Pupi Avati è un genio tipicamente italiano e la sua autobiografia (La grande invenzione, Rizzoli) dovrebbe essere lettura consigliata nelle scuole per imparare cos’è un popolo e cos’è l’Italia. Detto ciò di uno dei nostri più prolifici artisti cinematografici, il nostro regista preferito rimane Mel Gibson. Tanto più adesso che, dopo averlo ridotto a figurina dei fedifraghi, antisemiti e alcolizzati di Hollywood, il politicamente corretto ha incassato l’articolo di una sua ex acrimoniosa accusatrice, l’ebrea e femminista Allison Hope Weiner, che ha firmato un redentivo e affettuoso ritratto del “grande peccatore”.
The Passion, naturalmente, ci ha commosso. Ma Apocalypto, a cui abbiamo dedicato un nostro personale sequel (il “post” di padre Aldo Trento che da questa settimana entra in sonno perché il nostro amico si prenda un po’ di meritato riposo), ci ha (fanciullescamente?) conquistato. La religione dei moderni (“Dio se c’è, non c’entra”) e dei postmoderni (“se Dio c’è, sono io”) non vale una cicca al confronto della realtà misteriosa, divina e carnale, che arriva fino a noi, oggi, come arrivò al primogenito di un capo tribù dello Yucatán sul finire del quindicesimo secolo.
Zampa di Giaguaro, protagonista di Apocalypto e simbolo degli indios delle foreste del Nuovo Mondo, che i Maya (di cui l’odierno mainstream riscrive la storia in chiave di paganesimo civile, vittime del colonialismo occidentale cristiano) frequentavano per sterminio, riduzione in schiavitù e strappare loro i cuori per placare l’ira degli dei. Ma l’avvertimento della bambina malata di peste ai predatori maya è analogo a quelli che migliaia di anni prima aveva fatto il profeta Daniele al re Nabucodonosor. Analogo a quelli giudeo-cristiani su cui si infrangerà il sogno di Barack Obama di cambiare i connotati alla legge naturale («La legge naturale altro non è che la partecipazione dell’eterno alla creatura razionale», san Tommaso).
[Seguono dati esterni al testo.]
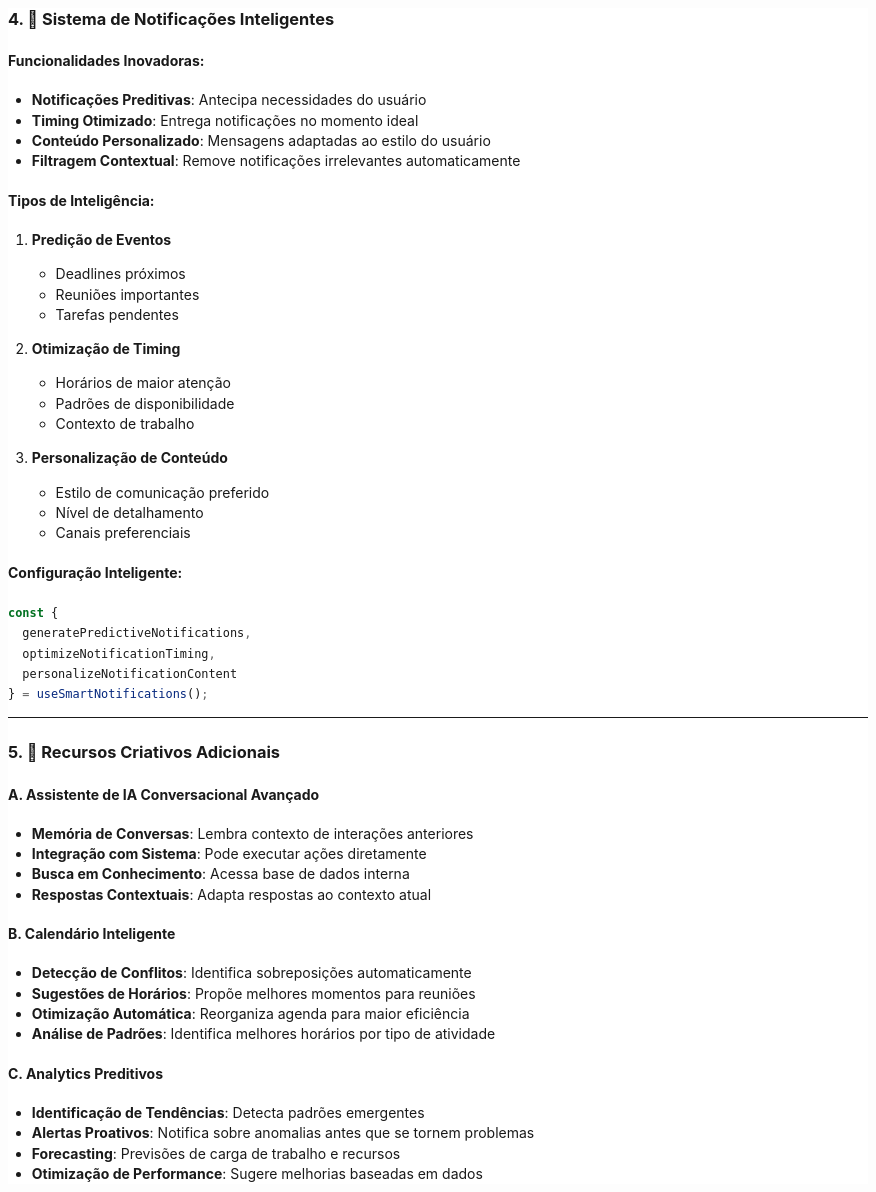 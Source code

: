 
### 4. **🔔 Sistema de Notificações Inteligentes**

#### Funcionalidades Inovadoras:
- **Notificações Preditivas**: Antecipa necessidades do usuário
- **Timing Otimizado**: Entrega notificações no momento ideal
- **Conteúdo Personalizado**: Mensagens adaptadas ao estilo do usuário
- **Filtragem Contextual**: Remove notificações irrelevantes automaticamente

#### Tipos de Inteligência:
1. **Predição de Eventos**
   - Deadlines próximos
   - Reuniões importantes
   - Tarefas pendentes

2. **Otimização de Timing**
   - Horários de maior atenção
   - Padrões de disponibilidade
   - Contexto de trabalho

3. **Personalização de Conteúdo**
   - Estilo de comunicação preferido
   - Nível de detalhamento
   - Canais preferenciais

#### Configuração Inteligente:
```typescript
const { 
  generatePredictiveNotifications,
  optimizeNotificationTiming,
  personalizeNotificationContent 
} = useSmartNotifications();
```

---

### 5. **🎨 Recursos Criativos Adicionais**

#### A. **Assistente de IA Conversacional Avançado**
- **Memória de Conversas**: Lembra contexto de interações anteriores
- **Integração com Sistema**: Pode executar ações diretamente
- **Busca em Conhecimento**: Acessa base de dados interna
- **Respostas Contextuais**: Adapta respostas ao contexto atual

#### B. **Calendário Inteligente**
- **Detecção de Conflitos**: Identifica sobreposições automaticamente
- **Sugestões de Horários**: Propõe melhores momentos para reuniões
- **Otimização Automática**: Reorganiza agenda para maior eficiência
- **Análise de Padrões**: Identifica melhores horários por tipo de atividade

#### C. **Analytics Preditivos**
- **Identificação de Tendências**: Detecta padrões emergentes
- **Alertas Proativos**: Notifica sobre anomalias antes que se tornem problemas
- **Forecasting**: Previsões de carga de trabalho e recursos
- **Otimização de Performance**: Sugere melhorias baseadas em dados
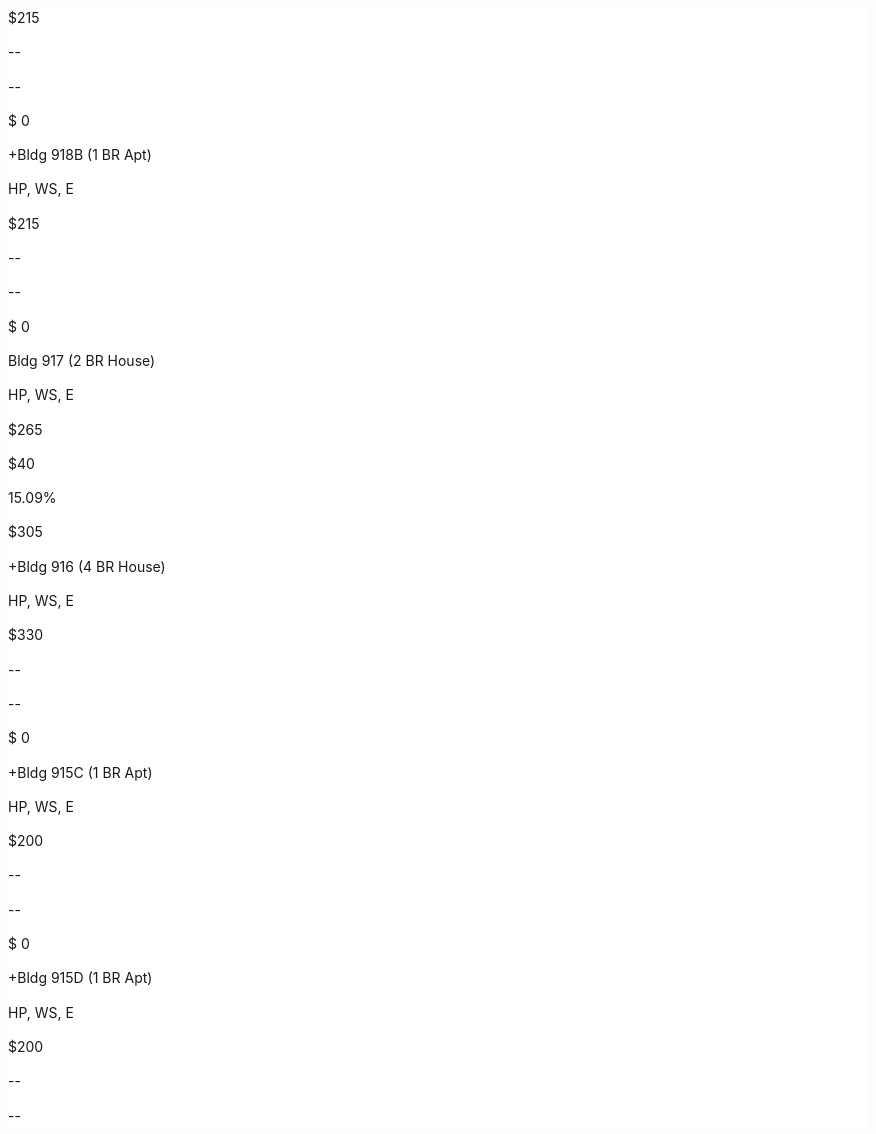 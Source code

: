 $215

\--

\--

$ 0

+Bldg 918B (1 BR Apt)

HP, WS, E

$215

\--

\--

$ 0

Bldg 917 (2 BR House)

HP, WS, E

$265

$40

15.09%

$305

+Bldg 916 (4 BR House)

HP, WS, E

$330

\--

\--

$ 0

+Bldg 915C (1 BR Apt)

HP, WS, E

$200

\--

\--

$ 0

+Bldg 915D (1 BR Apt)

HP, WS, E

$200

\--

\--
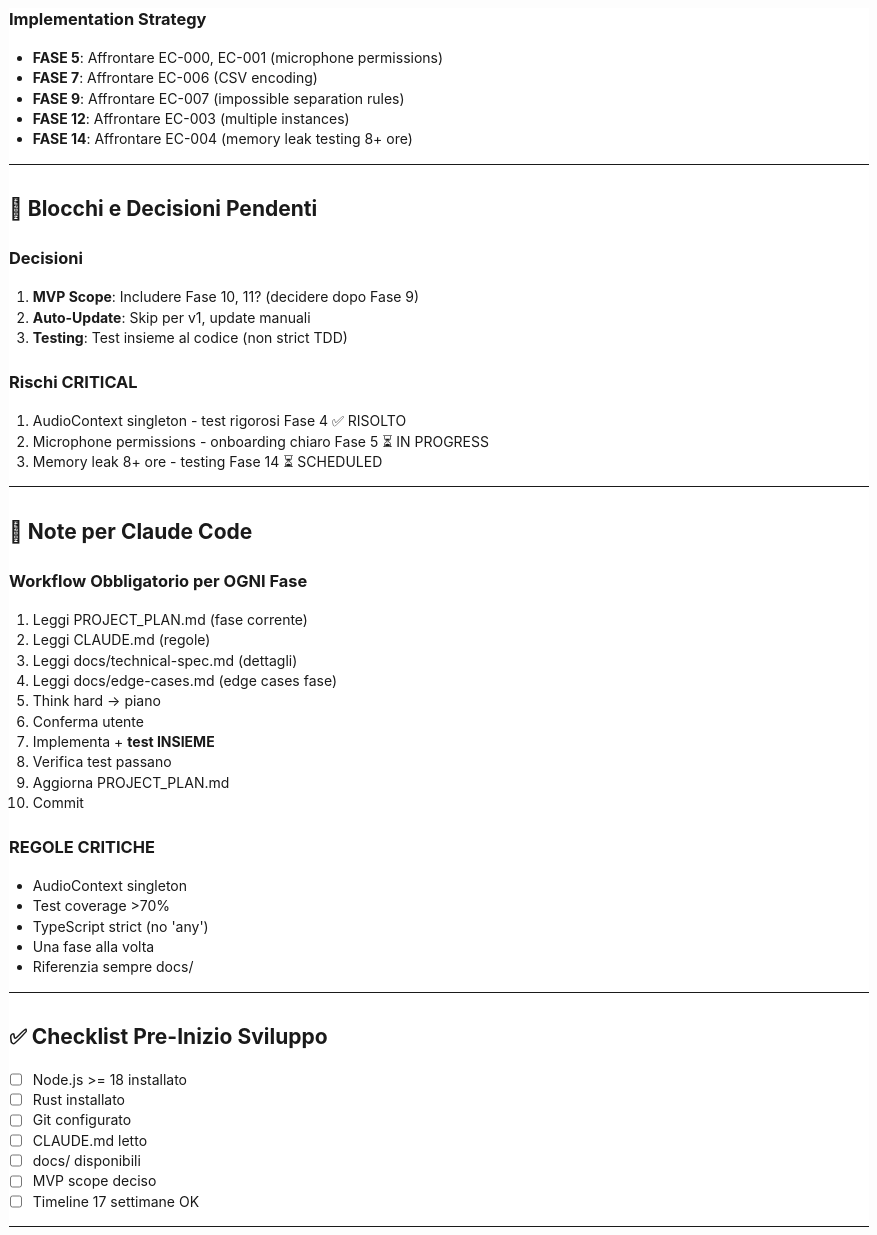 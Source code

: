 ### Implementation Strategy
- **FASE 5**: Affrontare EC-000, EC-001 (microphone permissions)
- **FASE 7**: Affrontare EC-006 (CSV encoding)
- **FASE 9**: Affrontare EC-007 (impossible separation rules)
- **FASE 12**: Affrontare EC-003 (multiple instances)
- **FASE 14**: Affrontare EC-004 (memory leak testing 8+ ore)

---

## 🚨 Blocchi e Decisioni Pendenti

### Decisioni
1. **MVP Scope**: Includere Fase 10, 11? (decidere dopo Fase 9)
2. **Auto-Update**: Skip per v1, update manuali
3. **Testing**: Test insieme al codice (non strict TDD)

### Rischi CRITICAL
1. AudioContext singleton - test rigorosi Fase 4 ✅ RISOLTO
2. Microphone permissions - onboarding chiaro Fase 5 ⏳ IN PROGRESS
3. Memory leak 8+ ore - testing Fase 14 ⏳ SCHEDULED

---

## 📝 Note per Claude Code

### Workflow Obbligatorio per OGNI Fase
1. Leggi PROJECT_PLAN.md (fase corrente)
2. Leggi CLAUDE.md (regole)
3. Leggi docs/technical-spec.md (dettagli)
4. Leggi docs/edge-cases.md (edge cases fase)
5. Think hard → piano
6. Conferma utente
7. Implementa + **test INSIEME**
8. Verifica test passano
9. Aggiorna PROJECT_PLAN.md
10. Commit

### REGOLE CRITICHE
- AudioContext singleton
- Test coverage >70%
- TypeScript strict (no 'any')
- Una fase alla volta
- Riferenzia sempre docs/

---

## ✅ Checklist Pre-Inizio Sviluppo
- [ ] Node.js >= 18 installato
- [ ] Rust installato
- [ ] Git configurato
- [ ] CLAUDE.md letto
- [ ] docs/ disponibili
- [ ] MVP scope deciso
- [ ] Timeline 17 settimane OK

--- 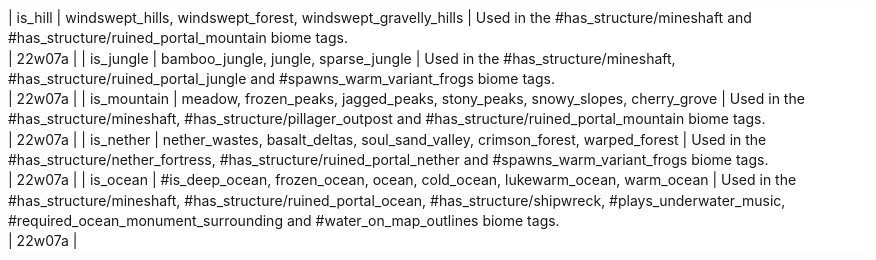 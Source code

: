 | is_hill                                          | windswept_hills, windswept_forest, windswept_gravelly_hills                                                                                                                                                                                                                                                                                                                                                                                                                                                                                                                                                                                                                                                                                                       | Used in the #has_structure/mineshaft and #has_structure/ruined_portal_mountain biome tags.<br/>                                                                                                                                                          | 22w07a             |
| is_jungle                                        | bamboo_jungle, jungle, sparse_jungle                                                                                                                                                                                                                                                                                                                                                                                                                                                                                                                                                                                                                                                                                                                              | Used in the #has_structure/mineshaft, #has_structure/ruined_portal_jungle and #spawns_warm_variant_frogs‌ biome tags.<br/>                                                                                                                               | 22w07a             |
| is_mountain                                      | meadow, frozen_peaks, jagged_peaks, stony_peaks, snowy_slopes, cherry_grove                                                                                                                                                                                                                                                                                                                                                                                                                                                                                                                                                                                                                                                                                       | Used in the #has_structure/mineshaft, #has_structure/pillager_outpost and #has_structure/ruined_portal_mountain biome tags.<br/>                                                                                                                         | 22w07a             |
| is_nether                                        | nether_wastes, basalt_deltas, soul_sand_valley, crimson_forest, warped_forest                                                                                                                                                                                                                                                                                                                                                                                                                                                                                                                                                                                                                                                                                     | Used in the #has_structure/nether_fortress, #has_structure/ruined_portal_nether and #spawns_warm_variant_frogs‌ biome tags.<br/>                                                                                                                         | 22w07a             |
| is_ocean                                         | #is_deep_ocean, frozen_ocean, ocean, cold_ocean, lukewarm_ocean, warm_ocean                                                                                                                                                                                                                                                                                                                                                                                                                                                                                                                                                                                                                                                                                       | Used in the #has_structure/mineshaft, #has_structure/ruined_portal_ocean, #has_structure/shipwreck, #plays_underwater_music‌, #required_ocean_monument_surrounding‌ and #water_on_map_outlines‌ biome tags.<br/>                                         | 22w07a             | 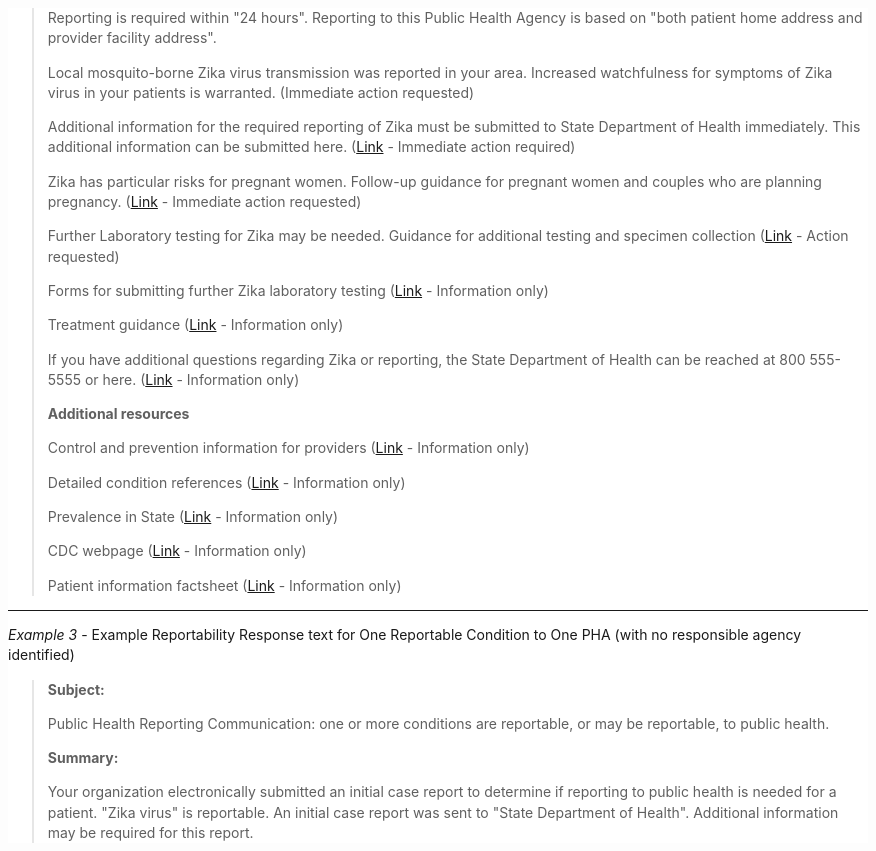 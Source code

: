 > Reporting is required within "24 hours". Reporting to this Public Health Agency is based on "both patient home address and provider facility address".
>
> Local mosquito-borne Zika virus transmission was reported in your area. Increased watchfulness for symptoms of Zika virus in your patients is warranted. (Immediate action requested)
>
> Additional information for the required reporting of Zika must be submitted to State Department of Health immediately. This additional information can be submitted here. ([Link](http://statedepartmentofhealth.gov/link) - Immediate action required)
>
> Zika has particular risks for pregnant women. Follow-up guidance for pregnant women and couples who are planning pregnancy. ([Link](http://statedepartmentofhealth.gov/link) - Immediate action requested)
>
> Further Laboratory testing for Zika may be needed. Guidance for additional testing and specimen collection ([Link](http://statedepartmentofhealth.gov/link) - Action requested)
>
> Forms for submitting further Zika laboratory testing ([Link](http://statedepartmentofhealth.gov/link) - Information only)
>
> Treatment guidance ([Link](http://statedepartmentofhealth.gov/link) - Information only)
>
> If you have additional questions regarding Zika or reporting, the State Department of Health can be reached at 800 555-5555 or here. ([Link](http://statedepartmentofhealth.gov/link) - Information only)
>
> **Additional resources**
>
> Control and prevention information for providers ([Link](http://statedepartmentofhealth.gov/link) - Information only)
>
> Detailed condition references ([Link](http://statedepartmentofhealth.gov/link) - Information only)
>
> Prevalence in State ([Link](http://statedepartmentofhealth.gov/link) - Information only)
>
> CDC webpage ([Link](http://statedepartmentofhealth.gov/link) - Information only)
>
> Patient information factsheet ([Link](http://statedepartmentofhealth.gov/link) - Information only)


----------

*Example 3* - Example Reportability Response text for One Reportable Condition to One PHA (with no responsible agency identified)

> **Subject:**
>
> Public Health Reporting Communication: one or more conditions are reportable, or may be reportable, to public health.
>
> **Summary:**
>
> Your organization electronically submitted an initial case report to determine if reporting to public health is needed for a patient.
> "Zika virus" is reportable. An initial case report was sent to "State Department of Health". Additional information may be required for this report.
Dice la bambina di Apocalypto e gli appestati di sempre: «Attenti, viene Colui che vi spazzerà via e metterà fine al vostro mondo. Lui è con noi adesso».
Ecco, tutto questo per consigliarvi la visione della Bibbia in onda la domenica in prima serata su Rete 4. Niente a che vedere con il Noah ambientalista di Russell Crowe. Per quanto la compressione di vicende plurimillenarie in dieci ore di miniserie tv si risolva in una narrazione frenetica e un po’ legnosa, la Bibbia prodotta da Roma Downey (un caso di nome omen che nel film interpreta una Maria attempata) coglie nel segno. Si capisce che Dio non è un’idea, ma è un avvenimento. Cioè, una storia.
Siamo arrivati alla terza puntata e nonostante un cast di attori discretamente repulsivi per l’immaginario collettivo forgiato su femmine sintetiche e maschi depilati (fa eccezione Diogo Morgado, il portoghese che interpreta Gesù, “Hot Jesus” per le fans di Fb), colpisce il mistero del “popolo eletto” e la grandezza dei suoi profeti. E adesso che è iniziata la vicenda di Gesù, ci è parso filologicamente perfetto sia il battesimo al Giordano («Giovanni, quello che fai è giusto»), sia la chiamata di Pietro. «Vieni con me, ti farò pescatore di uomini». «Pescatore di uomini? Per fare cosa?». «Per cambiare il mondo».